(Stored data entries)
Start of Block
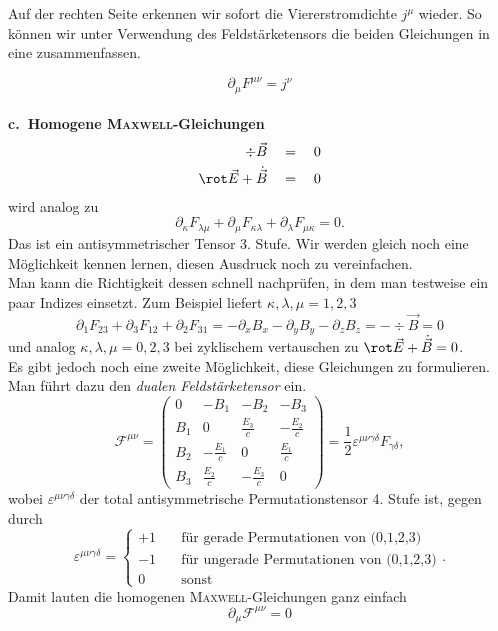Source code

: Auf der rechten Seite erkennen wir sofort die Viererstromdichte $j^\mu$ wieder. So können wir unter Verwendung des Feldstärketensors die beiden Gleichungen in eine zusammenfassen.

\begin{equation*}
\partial_\mu F^{\mu\nu} =j^\nu
\end{equation*}
\ \\

\textbf{c.\ Homogene \textsc{Maxwell}-Gleichungen}
\begin{align*}
\div\vec{B}\quad &=\quad 0\\
\rot\vec{E}+\dot{\vec{B}}\quad &=\quad 0
\end{align*}
wird analog zu
\begin{equation*}
\partial_\kappa F_{\lambda\mu} + \partial_\mu F_{\kappa\lambda}+\partial_\lambda F_{\mu\kappa} = 0.
\end{equation*}
Das ist ein antisymmetrischer Tensor 3. Stufe. Wir werden gleich noch eine Möglichkeit kennen lernen, diesen Ausdruck noch zu vereinfachen. \\
Man kann die Richtigkeit dessen schnell nachprüfen, in dem man testweise ein paar Indizes einsetzt. Zum Beispiel liefert $\kappa,\lambda,\mu=1,2,3$
\begin{equation*}
\partial_1 F_{23}+\partial_3 F_{12} + \partial_2 F_{31} = -\partial_x B_x - \partial_y B_y - \partial_z B_z = -\div\vec{B}= 0
\end{equation*}
und analog $\kappa,\lambda,\mu = 0,2,3$ bei zyklischem vertauschen zu $\rot\vec{E}+\dot{\vec{B}} = 0$. \\

Es gibt jedoch noch eine zweite Möglichkeit, diese Gleichungen zu formulieren. Man führt dazu den \emph{dualen Feldstärketensor} ein.
\begin{equation*}
\mathcal{F}^{\mu\nu}=\begin{pmatrix}
0 & -B_1 & -B_2 & -B_3 \\
B_1 & 0 & \frac{E_3}{c} & -\frac{E_2}{c}\\
B_2 & -\frac{E_1}{c} & 0 & \frac{E_1}{c} \\
B_3 & \frac{E_2}{c} & -\frac{E_3}{c} & 0 
\end{pmatrix} = \frac{1}{2}\varepsilon^{\mu\nu\gamma\delta}F_{\gamma\delta},
\end{equation*}
wobei $\varepsilon^{\mu\nu\gamma\delta}$ der total antisymmetrische Permutationstensor 4. Stufe ist, gegen durch
\begin{equation*}
\varepsilon^{\mu\nu\gamma\delta} = \left\lbrace \begin{array}{rl}
+1 \quad & \text{für gerade Permutationen von (0,1,2,3)}\\
-1 \quad & \text{für ungerade Permutationen von (0,1,2,3)} \\
0 \quad & \text{sonst}
\end{array}\right. .
\end{equation*}
Damit lauten die homogenen \textsc{Maxwell}-Gleichungen ganz einfach
\begin{equation*}
\partial_\mu \mathcal{F}^{\mu\nu}=0
\end{equation*}
\ \\

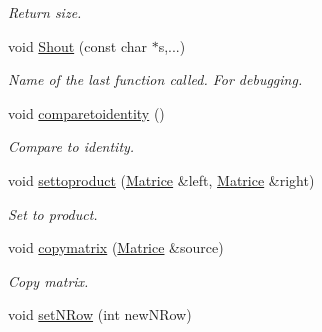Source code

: \begin{DoxyCompactItemize}
\begin{DoxyCompactList}\small\item\em \-Return size. \end{DoxyCompactList}\item 
\hypertarget{classMatrice_ac11429f7ec42e6eb4806e77f8aa24e7f}{void \hyperlink{classMatrice_ac11429f7ec42e6eb4806e77f8aa24e7f}{\-Shout} (const char $\ast$s,...)}\label{classMatrice_ac11429f7ec42e6eb4806e77f8aa24e7f}

\begin{DoxyCompactList}\small\item\em \-Name of the last function called. \-For debugging. \end{DoxyCompactList}\item 
\hypertarget{classMatrice_a15f367c26198d2a68e87dd0881771a47}{void \hyperlink{classMatrice_a15f367c26198d2a68e87dd0881771a47}{comparetoidentity} ()}\label{classMatrice_a15f367c26198d2a68e87dd0881771a47}

\begin{DoxyCompactList}\small\item\em \-Compare to identity. \end{DoxyCompactList}\item 
\hypertarget{classMatrice_a71879f4bca600c787f6509d381a18898}{void \hyperlink{classMatrice_a71879f4bca600c787f6509d381a18898}{settoproduct} (\hyperlink{classMatrice}{\-Matrice} \&left, \hyperlink{classMatrice}{\-Matrice} \&right)}\label{classMatrice_a71879f4bca600c787f6509d381a18898}

\begin{DoxyCompactList}\small\item\em \-Set to product. \end{DoxyCompactList}\item 
\hypertarget{classMatrice_acf5a1b0b528030fe0eee6182757c05de}{void \hyperlink{classMatrice_acf5a1b0b528030fe0eee6182757c05de}{copymatrix} (\hyperlink{classMatrice}{\-Matrice} \&source)}\label{classMatrice_acf5a1b0b528030fe0eee6182757c05de}

\begin{DoxyCompactList}\small\item\em \-Copy matrix. \end{DoxyCompactList}\item 
\hypertarget{classMatrice_a26e611b77062b246d913c6038ea86189}{void \hyperlink{classMatrice_a26e611b77062b246d913c6038ea86189}{set\-N\-Row} (int new\-N\-Row)}\label{classMatrice_a26e611b77062b246d913c6038ea86189}


\end{DoxyCompactItemize}
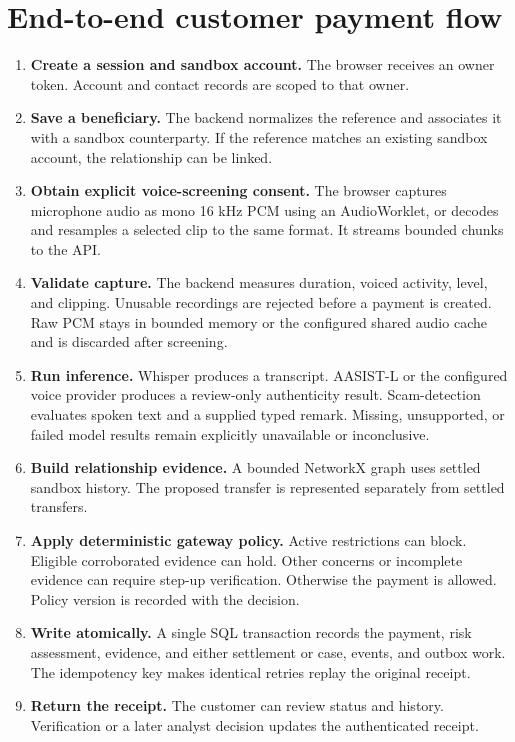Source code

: \documentclass[11pt,a4paper]{article}
\begin{document}
\section{End-to-end customer payment flow}
\begin{enumerate}
\item \textbf{Create a session and sandbox account.} The browser receives an owner token. Account and contact records are scoped to that owner.
\item \textbf{Save a beneficiary.} The backend normalizes the reference and associates it with a sandbox counterparty. If the reference matches an existing sandbox account, the relationship can be linked.
\item \textbf{Obtain explicit voice-screening consent.} The browser captures microphone audio as mono 16 kHz PCM using an AudioWorklet, or decodes and resamples a selected clip to the same format. It streams bounded chunks to the API.
\item \textbf{Validate capture.} The backend measures duration, voiced activity, level, and clipping. Unusable recordings are rejected before a payment is created. Raw PCM stays in bounded memory or the configured shared audio cache and is discarded after screening.
\item \textbf{Run inference.} Whisper produces a transcript. AASIST-L or the configured voice provider produces a review-only authenticity result. Scam-detection evaluates spoken text and a supplied typed remark. Missing, unsupported, or failed model results remain explicitly unavailable or inconclusive.
\item \textbf{Build relationship evidence.} A bounded NetworkX graph uses settled sandbox history. The proposed transfer is represented separately from settled transfers.
\item \textbf{Apply deterministic gateway policy.} Active restrictions can block. Eligible corroborated evidence can hold. Other concerns or incomplete evidence can require step-up verification. Otherwise the payment is allowed. Policy version is recorded with the decision.
\item \textbf{Write atomically.} A single SQL transaction records the payment, risk assessment, evidence, and either settlement or case, events, and outbox work. The idempotency key makes identical retries replay the original receipt.
\item \textbf{Return the receipt.} The customer can review status and history. Verification or a later analyst decision updates the authenticated receipt.
\end{enumerate}
\end{document}

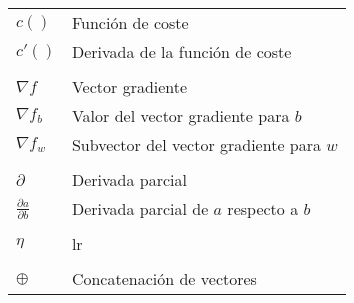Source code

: \begin{tabular}{@{}ll@{}}
\\
$c()$ & Función de coste \\
$c'()$ & Derivada de la función de coste \\
\\
$\nabla f$ & Vector gradiente \\
$\nabla f_b$ & Valor del vector gradiente para $b$\\
$\nabla f_w$ & Subvector del vector gradiente para $w$\\
\\
$\partial$ & Derivada parcial\\
$\frac{\partial a}{\partial b}$ & Derivada parcial de $a$ respecto a $b$ \\
\\
$\eta$ & \acrlong{lr} \\
\\

$\oplus$ & Concatenación de vectores
\end{tabular}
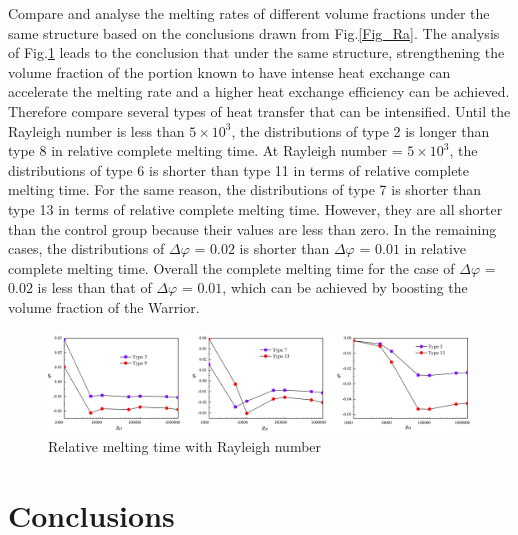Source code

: \documentclass[preprint,12pt]{elsarticle}
\begin{document}
Compare and analyse the melting rates of different volume fractions under the same structure based on the conclusions drawn from Fig.\ref{Fig_Ra}. The analysis of Fig.\ref{Fig_3.3fl2} leads to the conclusion that under the same structure, strengthening the volume fraction of the portion known to have intense heat exchange can accelerate the melting rate and a higher heat exchange efficiency can be achieved.
Therefore compare several types of heat transfer that can be intensified.
Until the Rayleigh number is less than $ 5\times10^3 $, the distributions of type 2 is longer than type 8 in relative complete melting time.
At Rayleigh number = $ 5\times10^3 $, the distributions of type 6 is shorter than type 11 in terms of relative complete melting time. 
For the same reason, the distributions of type 7 is shorter than type 13 in terms of relative complete melting time. 
However, they are all shorter than the control group because their values are less than zero. 
In the remaining cases, the distributions of $\Delta\varphi$ = $ 0.02 $ is shorter than $\Delta\varphi$ = $ 0.01 $ in relative complete melting time. Overall the complete melting time for the case of $\Delta\varphi$ = $ 0.02 $ is less than that of $\Delta\varphi$ = $ 0.01 $, which can be achieved by boosting the volume fraction of the Warrior.
\begin{figure}[H]
\centering
	\includegraphics[scale=0.5]{Fig/compare.png}
	\caption{Relative melting time with Rayleigh number  }  
	\label{Fig_3.3fl2} 
\end{figure}

	\section{Conclusions}	
\end{document}
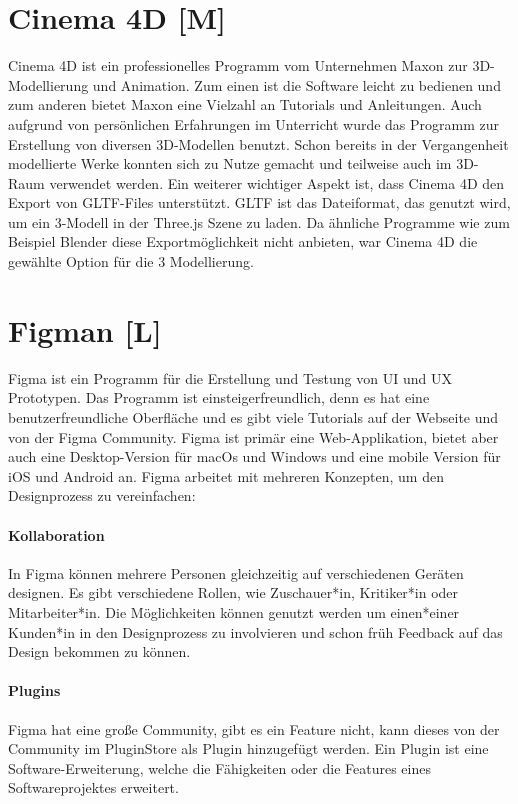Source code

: \section{Cinema 4D [M]}
Cinema 4D ist ein professionelles Programm vom Unternehmen Maxon zur 3D-Modellierung und Animation. Zum einen ist die Software leicht zu bedienen und zum anderen bietet Maxon eine Vielzahl an Tutorials und Anleitungen. Auch aufgrund von persönlichen Erfahrungen im Unterricht wurde das Programm zur Erstellung von diversen 3D-Modellen benutzt. Schon bereits in der Vergangenheit modellierte Werke konnten sich zu Nutze gemacht und teilweise auch im 3D-Raum verwendet werden. Ein weiterer wichtiger Aspekt ist, dass Cinema 4D den Export von GLTF-Files unterstützt. GLTF ist das Dateiformat, das genutzt wird, um ein 3-Modell in der Three.js Szene zu laden. Da ähnliche Programme wie zum Beispiel Blender diese Exportmöglichkeit nicht anbieten, war Cinema 4D die gewählte Option für die 3 Modellierung. 
\cite{Cinema4D}
 
\section{Figman [L]}
\label{ch::technologies::figma}
Figma ist ein Programm für die Erstellung und Testung von UI und UX Prototypen. Das Programm ist einsteigerfreundlich, denn es hat eine benutzerfreundliche Oberfläche und es gibt viele Tutorials auf der Webseite und von der Figma Community. Figma ist primär eine Web-Applikation, bietet aber auch eine Desktop-Version für macOs und Windows und eine mobile Version für iOS und Android an. Figma arbeitet mit mehreren Konzepten, um den Designprozess zu vereinfachen:
\paragraph{Kollaboration}
In Figma können mehrere Personen gleichzeitig auf verschiedenen Geräten designen. Es gibt verschiedene Rollen, wie Zuschauer*in, Kritiker*in oder Mitarbeiter*in. Die Möglichkeiten können genutzt werden um einen*einer Kunden*in in den Designprozess zu involvieren und schon früh Feedback auf das Design bekommen zu können.
\paragraph{Plugins}
Figma hat eine große Community, gibt es ein Feature nicht, kann dieses von der Community im PluginStore als Plugin hinzugefügt werden. Ein Plugin ist eine Software-Erweiterung, welche die Fähigkeiten oder die Features eines Softwareprojektes erweitert.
End of Block
**ABOUT THIS TASK**
For this exercise, gather every line of the data that contains the word "kappa".

**TASK ANSWER**
\partial_\kappa F_{\lambda\mu} + \partial_\mu F_{\kappa\lambda}+\partial_\lambda F_{\mu\kappa} = 0.
Man kann die Richtigkeit dessen schnell nachprüfen, in dem man testweise ein paar Indizes einsetzt. Zum Beispiel liefert $\kappa,\lambda,\mu=1,2,3$
und analog $\kappa,\lambda,\mu = 0,2,3$ bei zyklischem vertauschen zu $\rot\vec{E}+\dot{\vec{B}} = 0$. \\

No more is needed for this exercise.